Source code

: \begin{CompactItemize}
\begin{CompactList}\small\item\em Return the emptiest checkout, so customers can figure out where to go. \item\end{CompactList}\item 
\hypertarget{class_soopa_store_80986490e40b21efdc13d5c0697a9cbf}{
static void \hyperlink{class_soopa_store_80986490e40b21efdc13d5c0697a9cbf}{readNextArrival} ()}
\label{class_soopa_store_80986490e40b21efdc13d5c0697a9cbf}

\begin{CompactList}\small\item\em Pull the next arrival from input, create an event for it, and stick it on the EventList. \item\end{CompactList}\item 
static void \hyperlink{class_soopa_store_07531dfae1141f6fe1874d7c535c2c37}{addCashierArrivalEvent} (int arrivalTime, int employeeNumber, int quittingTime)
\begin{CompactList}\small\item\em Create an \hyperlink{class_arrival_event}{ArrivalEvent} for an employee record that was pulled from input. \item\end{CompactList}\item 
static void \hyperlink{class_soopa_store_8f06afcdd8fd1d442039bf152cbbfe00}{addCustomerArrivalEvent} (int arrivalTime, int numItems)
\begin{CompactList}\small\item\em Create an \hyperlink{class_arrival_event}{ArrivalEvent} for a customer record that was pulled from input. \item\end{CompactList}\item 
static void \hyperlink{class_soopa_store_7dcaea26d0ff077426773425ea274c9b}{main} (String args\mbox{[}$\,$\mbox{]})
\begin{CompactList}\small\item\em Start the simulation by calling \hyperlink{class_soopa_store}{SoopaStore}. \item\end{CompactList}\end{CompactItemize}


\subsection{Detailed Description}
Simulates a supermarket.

--------------------

**Task item**
Restate precisely, and with nothing added, the lines from the one with "for an employee" through the final line of the material.

**Exercise result**
\begin{CompactList}\small\item\em Create an \hyperlink{class_arrival_event}{ArrivalEvent} for an employee record that was pulled from input. \item\end{CompactList}\item 
static void \hyperlink{class_soopa_store_8f06afcdd8fd1d442039bf152cbbfe00}{addCustomerArrivalEvent} (int arrivalTime, int numItems)
\begin{CompactList}\small\item\em Create an \hyperlink{class_arrival_event}{ArrivalEvent} for a customer record that was pulled from input. \item\end{CompactList}\item 
static void \hyperlink{class_soopa_store_7dcaea26d0ff077426773425ea274c9b}{main} (String args\mbox{[}$\,$\mbox{]})
\begin{CompactList}\small\item\em Start the simulation by calling \hyperlink{class_soopa_store}{SoopaStore}. \item\end{CompactList}\end{CompactItemize}


\subsection{Detailed Description}
Simulates a supermarket.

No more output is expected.